What Story Are You Telling?
By Becky Brooks
What story are you telling when you use a picture book in worship?
In one of the congregations I served, lay services often included a skit as the Time for All Ages. Worship leaders would invariably end up holding a sheaf of paper, reading their lines, as they stood in character on the chancel. Having written these scripts themselves, they were deeply attached to the content. Long monologues filled with clever puns and deep thoughts resisted easy memorization, especially with so much preparation for the rest of the service. So they shuffled papers and read their scripts. And it was fine. There was good-natured laughter when a cue was missed or they stumbled over their lines. But it wasn’t worship. However clever, however deep, it wasn’t worship.

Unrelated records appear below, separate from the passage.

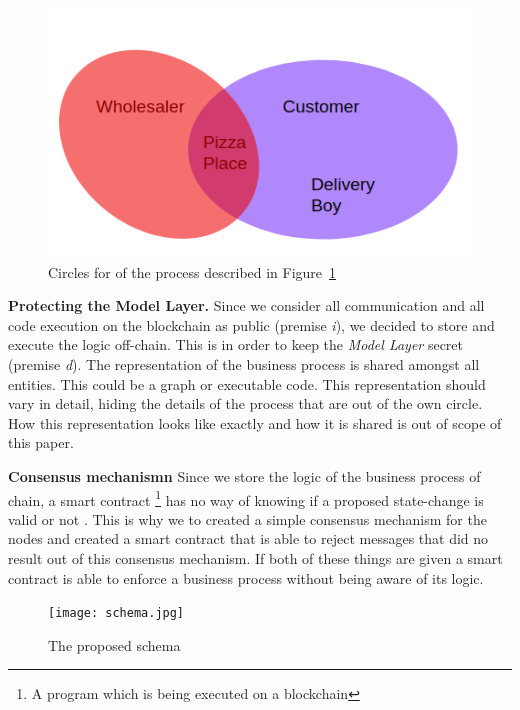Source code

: \documentclass[runningheads]{llncs}
\newcommand{\ber}[1]{\textit{#1}}
\newcommand{\reffig}[1]{Figure~\ref{#1}}
\begin{document}
\begin{figure}[h!]
    \centering
    \includegraphics[scale=0.6]{cicles.png}
    \caption{Circles for of the process described in \reffig{fig:circles}} 
    \label{fig:circles}
\end{figure}



\bigbreak
\textbf{Protecting the Model Layer.} Since we consider all communication and all code execution on the blockchain as public (premise \ber{i}), we decided to store and execute the logic off-chain. This is in order to keep the \ber{Model Layer} secret (premise \ber{d}). The representation of the business process is shared amongst all entities. This could be a graph or executable code. This representation should vary in detail, hiding the details of the process that are out of the own circle. How this representation looks like exactly and how it is shared is out of scope of this paper.


\bigbreak
\textbf{Consensus mechanismn} Since we store the logic of the business process of chain, a smart 
 contract \footnote{A program which is being executed on a blockchain} has no way of knowing if a proposed state-change is valid or not . This is why we to created a simple consensus mechanism for the nodes and created a smart contract that is able to reject messages that did no result out of this consensus mechanism. If both of these things are given a smart contract is able to enforce a business process without being aware of its logic.


\begin{figure}[h!]
    \centering
    \texttt{[image: schema.jpg]}
    \caption{The proposed schema} 
    \label{fig:schema}
\end{figure}
\end{document}
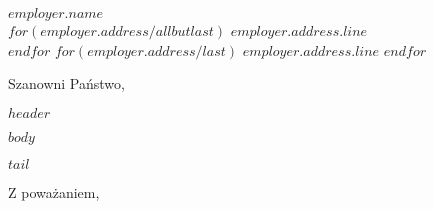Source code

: \documentclass{letter}
\begin{document}
 
\begin{letter}{$employer.name$ \\ $for(employer.address/allbutlast)$ $employer.address.line$ \\ $endfor$ $for(employer.address/last)$ $employer.address.line$ $endfor$} 
\opening{Szanowni Państwo,} 

$header$

$body$

$tail$

\closing{Z poważaniem,\\
 \\
}
 
\end{letter} 
\end{document}
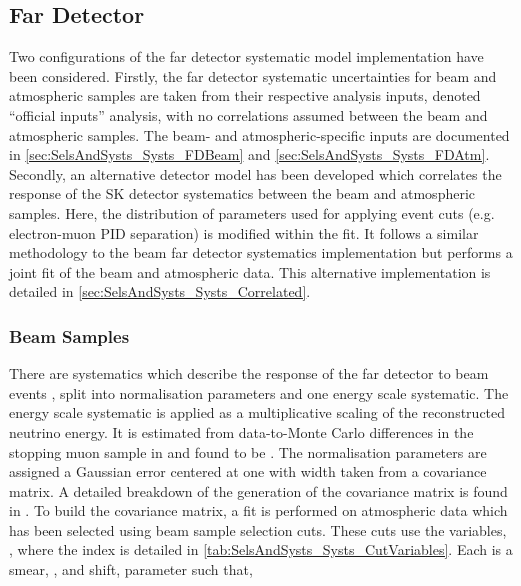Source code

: \subsection{Far Detector}
\label{sec:SelsAndSysts_Systs_FD}

Two configurations of the far detector systematic model implementation have been considered. Firstly, the far detector systematic uncertainties for beam and atmospheric samples are taken from their respective analysis inputs, denoted ``official inputs'' analysis, with no correlations assumed between the beam and atmospheric samples. The beam- and atmospheric-specific inputs are documented in \autoref{sec:SelsAndSysts_Systs_FDBeam} and \autoref{sec:SelsAndSysts_Systs_FDAtm}. Secondly, an alternative detector model has been developed which correlates the response of the SK detector systematics between the beam and atmospheric samples. Here, the distribution of parameters used for applying event cuts (e.g. electron-muon PID separation) is modified within the fit. It follows a similar methodology to the beam far detector systematics implementation but performs a joint fit of the beam and atmospheric data. This alternative implementation is detailed in \autoref{sec:SelsAndSysts_Systs_Correlated}.

\subsubsection{Beam Samples}
\label{sec:SelsAndSysts_Systs_FDBeam}


There are  systematics which describe the response of the far detector to beam events \cite{t2k_tn_399}, split into  normalisation parameters and one energy scale systematic. The energy scale systematic is applied as a multiplicative scaling of the reconstructed neutrino energy. It is estimated from data-to-Monte Carlo differences in the stopping muon sample in \cite{Kamiokande_Collaboration2017-nf} and found to be . The normalisation parameters are assigned a Gaussian error centered at one with width taken from a covariance matrix. A detailed breakdown of the generation of the covariance matrix is found in \cite{t2k_tn_318}. To build the covariance matrix, a fit is performed on atmospheric data which has been selected using beam sample selection cuts. These cuts use the variables, , where the index  is detailed in \autoref{tab:SelsAndSysts_Systs_CutVariables}. Each  is a smear, \quickmath{\alpha}, and shift, \quickmath{\beta} parameter such that,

I often think of these services when I see picture books being used as stories for all ages. For those who face the awesome task of creating worship each week, the availability and sparkle of a children’s picture book is a glorious temptation. You know that the kids will listen to you, holding the book high and open so they can all see the pictures. Poof: that part of worship prep is done. But much like those well-intentioned actors with their scripts, a picture book can get in the way of serving the entire congregation and its worship life.
When I crack open that picture book during story time, it immediately divides the congregation into people who can see the pictures, and people who cannot see the pictures. That may seem a small thing, but more than the literal inaccessibility, it telegraphs my intent to divide the congregation into these two groups, and communicates that this time is designed for only kids. This not only removes me from relationship with most of the congregation in this moment, but it implies the reverse at other times—especially for ministers. A minister who speaks only to the children during story time speaks only to the adults the rest of the time. If an element I've planned for worship deliberately excludes a portion of my congregation, that itself tells a story.
A picture book takes the most valuable part of worship—presence—and, for the sake of convenience, replaces it with a form of absence. Even for those who can see the pictures, it's limiting. This offer of intimacy-though-exclusion leaves older children desiring exclusion as a sign of independence. It leaves youth in limbo, and adults disconnected. On top of all of this, using a picture book sets the characters into the fixed positions determined by the publishing industry and marketing. (Only ten percent of children’s books include people of color, for example).
Worship is a moment in the lives of children, youth, and adults, when we as religious professionals can build trust and relationship, and model wonder. These moments are too precious to delegate to eye candy for the few.